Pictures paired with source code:
- Opening Delimiter -

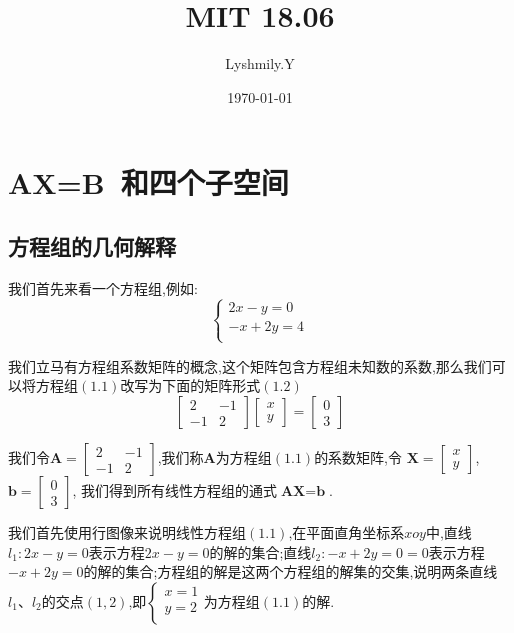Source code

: \documentclass[oneside]{book}
\title{MIT 18.06}
\author{Lyshmily.Y}
\date{\today}
\begin{document}
	\maketitle
	\tableofcontents
	\newpage
	\part{AX=B\ 和四个子空间}
	\chapter{方程组的几何解释}
	我们首先来看一个方程组,例如:
	\begin{equation}\left\{
	\begin{array}{c}
		2x-y=0\\
		-x+2y=4\\
	\end{array}
	\right.
	\end{equation}
	
	我们立马有方程组系数矩阵的概念,这个矩阵包含方程组未知数的系数,那么我们可以将方程组$(1.1)$改写为下面的矩阵形式$(1.2)$
	\begin{equation}
	\left[
	\begin{array}{cc}
		2 & -1\\
		-1 & 2 
	\end{array}
	\right]
	\left[
	\begin{array}{c}
		x\\
		y 
	\end{array}
	\right]
	=
	\left[
	\begin{array}{cc}
		0\\
		3 
	\end{array}
	\right]
	\end{equation}
	
	我们令$
	\textbf{A}=
	\left[
	\begin{array}{cc}
		2 & -1\\
		-1 & 2 
	\end{array}
	\right]
	$,我们称$\textbf{A}$为方程组$(1.1)$的系数矩阵,令
	$\textbf{X}=\left[
	\begin{array}{c}
		x\\
		y 
	\end{array}
	\right]$, $\textbf{b}=\left[
	\begin{array}{cc}
		0\\
		3 
	\end{array}
	\right]$, 我们得到所有线性方程组的通式$\textbf{AX}=\textbf{b}$.
	
	我们首先使用行图像来说明线性方程组$(1.1)$,在平面直角坐标系$xoy$中,直线$l_{1}:2x-y=0$表示方程$2x-y=0$的解的集合;直线$l_{2}:-x+2y=0=0$表示方程$-x+2y=0$的解的集合;方程组的解是这两个方程组的解集的交集,说明两条直线$l_{1}、l_{2}$的交点$ (1,2) $,即$ \left\{
	\begin{array}{c}
		x=1\\
		y=2\\
	\end{array}
	\right.$为方程组$(1.1)$的解.
	
\end{document}
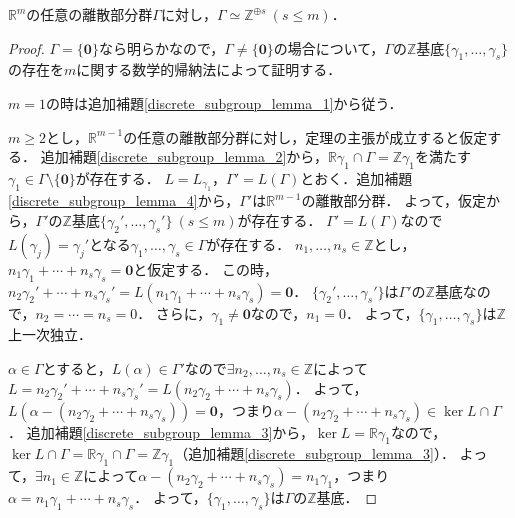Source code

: \begin{screen}
  \begin{thm}
    \label{discrete_subgroup_theorem}
    $\mathbb{R}^m$の任意の離散部分群$\Gamma$に対し，$\Gamma\simeq\mathbb{Z}^{\oplus s}\ (s\leq m)．$
  \end{thm}
\end{screen}
\begin{proof}
  $\Gamma=\{\boldsymbol{0}\}$なら明らかなので，$\Gamma\neq\{\boldsymbol{0}\}$の場合について，$\Gamma$の$\mathbb{Z}$基底$\{\gamma_1,\ldots,\gamma_s\}$の存在を$m$に関する数学的帰納法によって証明する．

  $m=1$の時は追加補題\ref{discrete_subgroup_lemma_1}から従う．

  $m\geq2$とし，$\mathbb{R}^{m-1}$の任意の離散部分群に対し，定理の主張が成立すると仮定する．
  追加補題\ref{discrete_subgroup_lemma_2}から，$\mathbb{R}\gamma_1\cap\Gamma=\mathbb{Z}\gamma_1$を満たす$\gamma_1\in\Gamma\setminus\{\boldsymbol{0}\}$が存在する．
  $L=L_{\gamma_1}$，$\Gamma'=L(\Gamma)$とおく．追加補題\ref{discrete_subgroup_lemma_4}から，$\Gamma'$は$\mathbb{R}^{m-1}$の離散部分群．
  よって，仮定から，$\Gamma'$の$\mathbb{Z}$基底$\{\gamma_2',\ldots,\gamma_s'\}~ (s\leq m)$が存在する．
  $\Gamma'=L(\Gamma)$なので$L(\gamma_j)=\gamma_j'$となる$\gamma_1,\ldots,\gamma_s\in\Gamma$が存在する．
  $n_1,\ldots,n_s\in\mathbb{Z}$とし，$n_1\gamma_1+\cdots+n_s\gamma_s=\boldsymbol{0}$と仮定する．
  この時，$n_2\gamma_2'+\cdots+n_s\gamma_s'=L(n_1\gamma_1+\cdots+n_s\gamma_s)=\boldsymbol{0}$．
  $\{\gamma_2',\ldots,\gamma_s'\}$は$\Gamma'$の$\mathbb{Z}$基底なので，$n_2=\cdots=n_s=0$．
  さらに，$\gamma_1\neq\boldsymbol{0}$なので，$n_1=0$．
  よって，$\{\gamma_1,\ldots,\gamma_s\}$は$\mathbb{Z}$上一次独立．

  $\alpha\in\Gamma$とすると，$L(\alpha)\in\Gamma'$なので$\exists n_2,\ldots,n_s\in\mathbb{Z}$によって$L=n_2\gamma_2'+\cdots+n_s\gamma_s'=L(n_2\gamma_2+\cdots+n_s\gamma_s)$．
  よって，$L(\alpha-(n_2\gamma_2+\cdots+n_s\gamma_s))=\boldsymbol{0}$，つまり$\alpha-(n_2\gamma_2+\cdots+n_s\gamma_s)\in\ker L\cap\Gamma$．
  追加補題\ref{discrete_subgroup_lemma_3}から，$\ker L=\mathbb{R}\gamma_1$なので，$\ker L\cap\Gamma=\mathbb{R}\gamma_1\cap\Gamma=\mathbb{Z}\gamma_1$（追加補題\ref{discrete_subgroup_lemma_3}）．
  よって，$\exists n_1\in\mathbb{Z}$によって$\alpha-(n_2\gamma_2+\cdots+n_s\gamma_s)=n_1\gamma_1$，つまり$\alpha=n_1\gamma_1+\cdots+n_s\gamma_s$．
  よって，$\{\gamma_1,\ldots,\gamma_s\}$は$\Gamma$の$\mathbb{Z}$基底．
\end{proof}

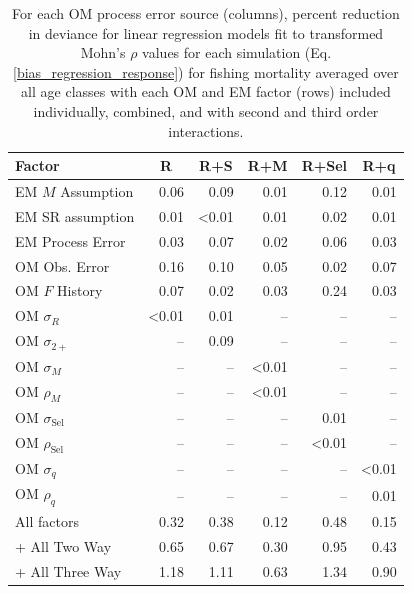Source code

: \documentclass[
  12pt,
]{article}
\begin{document}
\begin{table}
\caption{For each OM process error source (columns), percent reduction in deviance for linear regression models fit to transformed Mohn's $\rho$ values for each simulation (Eq. \ref{bias_regression_response}) for fishing mortality averaged over all age classes with each OM and EM factor (rows) included individually, combined, and with second and third order interactions.}\label{mohns_rho_F_PRD_table}
{\begin{center}
\begin{tabular}{lrrrrr}
\hline\hline
\multicolumn{1}{l}{Factor}&\multicolumn{1}{c}{R}&\multicolumn{1}{c}{R+S}&\multicolumn{1}{c}{R+M}&\multicolumn{1}{c}{R+Sel}&\multicolumn{1}{c}{R+q}\tabularnewline
\hline
EM $M$ Assumption&0.06&0.09&0.01&0.12&0.01\tabularnewline
EM SR assumption&0.01&\textless  0.01&0.01&0.02&0.01\tabularnewline
EM Process Error&0.03&0.07&0.02&0.06&0.03\tabularnewline
OM Obs. Error&0.16&0.10&0.05&0.02&0.07\tabularnewline
OM $F$ History&0.07&0.02&0.03&0.24&0.03\tabularnewline
OM $\sigma_R$&\textless  0.01&0.01&--&--&--\tabularnewline
OM $\sigma_{2+}$ &--&0.09&--&--&--\tabularnewline
OM $\sigma_M$&--&--&\textless  0.01&--&--\tabularnewline
OM $\rho_M$&--&--&\textless  0.01&--&--\tabularnewline
OM $\sigma_{\text{Sel}}$&--&--&--&0.01&--\tabularnewline
OM $\rho_{\text{Sel}}$&--&--&--&\textless  0.01&--\tabularnewline
OM $\sigma_q$&--&--&--&--&\textless  0.01\tabularnewline
OM $\rho_q$&--&--&--&--&0.01\tabularnewline
All factors&0.32&0.38&0.12&0.48&0.15\tabularnewline
+ All Two Way&0.65&0.67&0.30&0.95&0.43\tabularnewline
+ All Three Way&1.18&1.11&0.63&1.34&0.90\tabularnewline
\hline
\end{tabular}\end{center}
}
\end{table}
\end{document}
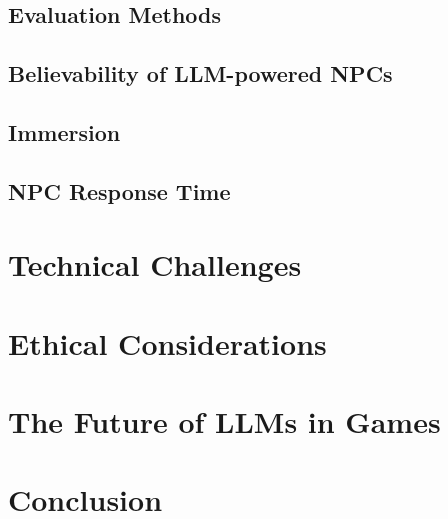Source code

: \documentclass[10pt,twocolumn]{article}
\begin{document}
\subsection{Evaluation Methods}

\subsection{Believability of LLM-powered NPCs}

\subsection{Immersion}

\subsection{NPC Response Time}

\section{Technical Challenges}

\section{Ethical Considerations}

\section{The Future of LLMs in Games}

\section{Conclusion}

\printbibliography
\end{document}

- Closing Delimiter -

▶ WORK TO BE COMPLETED: Please reproduce every entry above exactly, but leave out the pictures.

▶ EXERCISE RESPONSE:
Source code

: \documentclass[oneside]{book}
\title{MIT 18.06}
\author{Lyshmily.Y}
\date{\today}
\begin{document}
	\maketitle
	\tableofcontents
	\newpage
	\part{AX=B\ 和四个子空间}
	\chapter{方程组的几何解释}
	我们首先来看一个方程组,例如:
	\begin{equation}\left\{
	\begin{array}{c}
		2x-y=0\\
		-x+2y=4\\
	\end{array}
	\right.
	\end{equation}
	
	我们立马有方程组系数矩阵的概念,这个矩阵包含方程组未知数的系数,那么我们可以将方程组$(1.1)$改写为下面的矩阵形式$(1.2)$
	\begin{equation}
	\left[
	\begin{array}{cc}
		2 & -1\\
		-1 & 2 
	\end{array}
	\right]
	\left[
	\begin{array}{c}
		x\\
		y 
	\end{array}
	\right]
	=
	\left[
	\begin{array}{cc}
		0\\
		3 
	\end{array}
	\right]
	\end{equation}
	
	我们令$
	\textbf{A}=
	\left[
	\begin{array}{cc}
		2 & -1\\
		-1 & 2 
	\end{array}
	\right]
	$,我们称$\textbf{A}$为方程组$(1.1)$的系数矩阵,令
	$\textbf{X}=\left[
	\begin{array}{c}
		x\\
		y 
	\end{array}
	\right]$, $\textbf{b}=\left[
	\begin{array}{cc}
		0\\
		3 
	\end{array}
	\right]$, 我们得到所有线性方程组的通式$\textbf{AX}=\textbf{b}$.
	
	我们首先使用行图像来说明线性方程组$(1.1)$,在平面直角坐标系$xoy$中,直线$l_{1}:2x-y=0$表示方程$2x-y=0$的解的集合;直线$l_{2}:-x+2y=0=0$表示方程$-x+2y=0$的解的集合;方程组的解是这两个方程组的解集的交集,说明两条直线$l_{1}、l_{2}$的交点$ (1,2) $,即$ \left\{
	\begin{array}{c}
		x=1\\
		y=2\\
	\end{array}
	\right.$为方程组$(1.1)$的解.
	
\end{document}
Source code

: \begin{screen}
  \begin{thm}
    \label{discrete_subgroup_theorem}
    $\mathbb{R}^m$の任意の離散部分群$\Gamma$に対し，$\Gamma\simeq\mathbb{Z}^{\oplus s}\ (s\leq m)．$
  \end{thm}
\end{screen}
\begin{proof}
  $\Gamma=\{\boldsymbol{0}\}$なら明らかなので，$\Gamma\neq\{\boldsymbol{0}\}$の場合について，$\Gamma$の$\mathbb{Z}$基底$\{\gamma_1,\ldots,\gamma_s\}$の存在を$m$に関する数学的帰納法によって証明する．

  $m=1$の時は追加補題\ref{discrete_subgroup_lemma_1}から従う．

  $m\geq2$とし，$\mathbb{R}^{m-1}$の任意の離散部分群に対し，定理の主張が成立すると仮定する．
  追加補題\ref{discrete_subgroup_lemma_2}から，$\mathbb{R}\gamma_1\cap\Gamma=\mathbb{Z}\gamma_1$を満たす$\gamma_1\in\Gamma\setminus\{\boldsymbol{0}\}$が存在する．
  $L=L_{\gamma_1}$，$\Gamma'=L(\Gamma)$とおく．追加補題\ref{discrete_subgroup_lemma_4}から，$\Gamma'$は$\mathbb{R}^{m-1}$の離散部分群．
  よって，仮定から，$\Gamma'$の$\mathbb{Z}$基底$\{\gamma_2',\ldots,\gamma_s'\}~ (s\leq m)$が存在する．
  $\Gamma'=L(\Gamma)$なので$L(\gamma_j)=\gamma_j'$となる$\gamma_1,\ldots,\gamma_s\in\Gamma$が存在する．
  $n_1,\ldots,n_s\in\mathbb{Z}$とし，$n_1\gamma_1+\cdots+n_s\gamma_s=\boldsymbol{0}$と仮定する．
  この時，$n_2\gamma_2'+\cdots+n_s\gamma_s'=L(n_1\gamma_1+\cdots+n_s\gamma_s)=\boldsymbol{0}$．
  $\{\gamma_2',\ldots,\gamma_s'\}$は$\Gamma'$の$\mathbb{Z}$基底なので，$n_2=\cdots=n_s=0$．
  さらに，$\gamma_1\neq\boldsymbol{0}$なので，$n_1=0$．
  よって，$\{\gamma_1,\ldots,\gamma_s\}$は$\mathbb{Z}$上一次独立．

  $\alpha\in\Gamma$とすると，$L(\alpha)\in\Gamma'$なので$\exists n_2,\ldots,n_s\in\mathbb{Z}$によって$L=n_2\gamma_2'+\cdots+n_s\gamma_s'=L(n_2\gamma_2+\cdots+n_s\gamma_s)$．
  よって，$L(\alpha-(n_2\gamma_2+\cdots+n_s\gamma_s))=\boldsymbol{0}$，つまり$\alpha-(n_2\gamma_2+\cdots+n_s\gamma_s)\in\ker L\cap\Gamma$．
  追加補題\ref{discrete_subgroup_lemma_3}から，$\ker L=\mathbb{R}\gamma_1$なので，$\ker L\cap\Gamma=\mathbb{R}\gamma_1\cap\Gamma=\mathbb{Z}\gamma_1$（追加補題\ref{discrete_subgroup_lemma_3}）．
  よって，$\exists n_1\in\mathbb{Z}$によって$\alpha-(n_2\gamma_2+\cdots+n_s\gamma_s)=n_1\gamma_1$，つまり$\alpha=n_1\gamma_1+\cdots+n_s\gamma_s$．
  よって，$\{\gamma_1,\ldots,\gamma_s\}$は$\Gamma$の$\mathbb{Z}$基底．
\end{proof}

Source code

: \documentclass[
  12pt,
]{article}
\begin{document}
\begin{table}
\caption{For each OM process error source (columns), percent reduction in deviance for linear regression models fit to transformed Mohn's $\rho$ values for each simulation (Eq. \ref{bias_regression_response}) for fishing mortality averaged over all age classes with each OM and EM factor (rows) included individually, combined, and with second and third order interactions.}\label{mohns_rho_F_PRD_table}
{\begin{center}
\begin{tabular}{lrrrrr}
\hline\hline
\multicolumn{1}{l}{Factor}&\multicolumn{1}{c}{R}&\multicolumn{1}{c}{R+S}&\multicolumn{1}{c}{R+M}&\multicolumn{1}{c}{R+Sel}&\multicolumn{1}{c}{R+q}\tabularnewline
\hline
EM $M$ Assumption&0.06&0.09&0.01&0.12&0.01\tabularnewline
EM SR assumption&0.01&\textless  0.01&0.01&0.02&0.01\tabularnewline
EM Process Error&0.03&0.07&0.02&0.06&0.03\tabularnewline
OM Obs. Error&0.16&0.10&0.05&0.02&0.07\tabularnewline
OM $F$ History&0.07&0.02&0.03&0.24&0.03\tabularnewline
OM $\sigma_R$&\textless  0.01&0.01&--&--&--\tabularnewline
OM $\sigma_{2+}$ &--&0.09&--&--&--\tabularnewline
OM $\sigma_M$&--&--&\textless  0.01&--&--\tabularnewline
OM $\rho_M$&--&--&\textless  0.01&--&--\tabularnewline
OM $\sigma_{\text{Sel}}$&--&--&--&0.01&--\tabularnewline
OM $\rho_{\text{Sel}}$&--&--&--&\textless  0.01&--\tabularnewline
OM $\sigma_q$&--&--&--&--&\textless  0.01\tabularnewline
OM $\rho_q$&--&--&--&--&0.01\tabularnewline
All factors&0.32&0.38&0.12&0.48&0.15\tabularnewline
+ All Two Way&0.65&0.67&0.30&0.95&0.43\tabularnewline
+ All Three Way&1.18&1.11&0.63&1.34&0.90\tabularnewline
\hline
\end{tabular}\end{center}
}
\end{table}
\end{document}
Source code

: \documentclass[10pt,twocolumn]{article}
\begin{document}
\subsection{Evaluation Methods}

\subsection{Believability of LLM-powered NPCs}

\subsection{Immersion}

\subsection{NPC Response Time}

\section{Technical Challenges}

\section{Ethical Considerations}

\section{The Future of LLMs in Games}

\section{Conclusion}

\printbibliography
\end{document}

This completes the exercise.